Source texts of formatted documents

>>>>

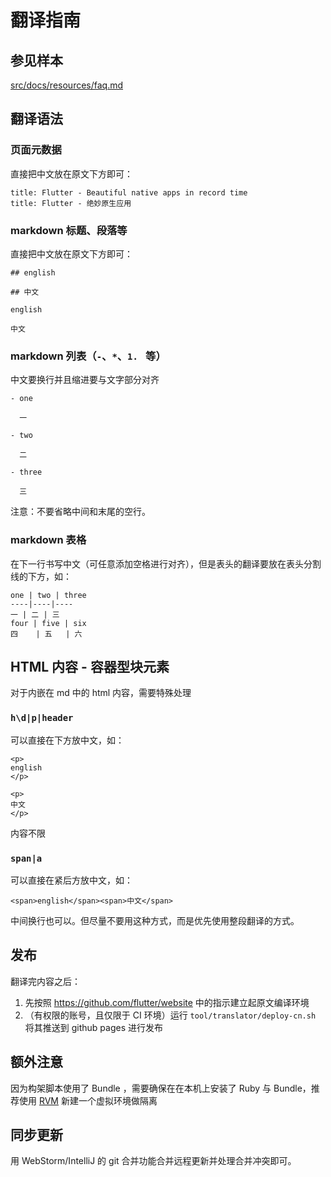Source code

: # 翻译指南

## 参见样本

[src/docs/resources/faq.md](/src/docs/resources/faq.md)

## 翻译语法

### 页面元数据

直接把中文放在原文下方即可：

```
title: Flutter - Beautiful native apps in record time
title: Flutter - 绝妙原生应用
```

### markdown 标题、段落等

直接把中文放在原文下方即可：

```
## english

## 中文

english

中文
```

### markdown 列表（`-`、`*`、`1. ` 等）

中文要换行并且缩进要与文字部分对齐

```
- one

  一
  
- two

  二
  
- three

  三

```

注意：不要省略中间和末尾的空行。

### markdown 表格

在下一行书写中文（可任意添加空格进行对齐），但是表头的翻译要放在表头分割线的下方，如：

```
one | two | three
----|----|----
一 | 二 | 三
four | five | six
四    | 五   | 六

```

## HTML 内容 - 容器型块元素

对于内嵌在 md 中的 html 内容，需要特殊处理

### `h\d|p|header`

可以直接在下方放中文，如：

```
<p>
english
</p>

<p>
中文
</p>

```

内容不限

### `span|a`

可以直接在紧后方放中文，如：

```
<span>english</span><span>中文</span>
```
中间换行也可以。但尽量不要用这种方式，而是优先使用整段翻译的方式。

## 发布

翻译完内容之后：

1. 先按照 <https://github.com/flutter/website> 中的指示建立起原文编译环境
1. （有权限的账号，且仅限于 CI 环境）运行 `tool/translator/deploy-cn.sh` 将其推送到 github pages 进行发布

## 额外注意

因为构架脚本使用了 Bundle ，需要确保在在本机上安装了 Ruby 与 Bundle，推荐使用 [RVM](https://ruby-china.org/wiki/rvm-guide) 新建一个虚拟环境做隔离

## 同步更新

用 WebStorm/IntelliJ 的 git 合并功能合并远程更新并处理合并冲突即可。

<<<<

**WHAT TO PRODUCE**
Reprint every record exactly and skip the pictures.

**EXPECTED ANSWER**
Source code

: # 翻译指南

## 参见样本

[src/docs/resources/faq.md](/src/docs/resources/faq.md)

## 翻译语法

### 页面元数据

直接把中文放在原文下方即可：

```
title: Flutter - Beautiful native apps in record time
title: Flutter - 绝妙原生应用
```

### markdown 标题、段落等

直接把中文放在原文下方即可：

```
## english

## 中文

english

中文
```

### markdown 列表（`-`、`*`、`1. ` 等）

中文要换行并且缩进要与文字部分对齐

```
- one

  一
  
- two

  二
  
- three

  三

```

注意：不要省略中间和末尾的空行。

### markdown 表格

在下一行书写中文（可任意添加空格进行对齐），但是表头的翻译要放在表头分割线的下方，如：

```
one | two | three
----|----|----
一 | 二 | 三
four | five | six
四    | 五   | 六

```

## HTML 内容 - 容器型块元素

对于内嵌在 md 中的 html 内容，需要特殊处理

### `h\d|p|header`

可以直接在下方放中文，如：

```
<p>
english
</p>

<p>
中文
</p>

```

内容不限

### `span|a`

可以直接在紧后方放中文，如：

```
<span>english</span><span>中文</span>
```
中间换行也可以。但尽量不要用这种方式，而是优先使用整段翻译的方式。

## 发布

翻译完内容之后：

1. 先按照 <https://github.com/flutter/website> 中的指示建立起原文编译环境
1. （有权限的账号，且仅限于 CI 环境）运行 `tool/translator/deploy-cn.sh` 将其推送到 github pages 进行发布

## 额外注意

因为构架脚本使用了 Bundle ，需要确保在在本机上安装了 Ruby 与 Bundle，推荐使用 [RVM](https://ruby-china.org/wiki/rvm-guide) 新建一个虚拟环境做隔离

## 同步更新

用 WebStorm/IntelliJ 的 git 合并功能合并远程更新并处理合并冲突即可。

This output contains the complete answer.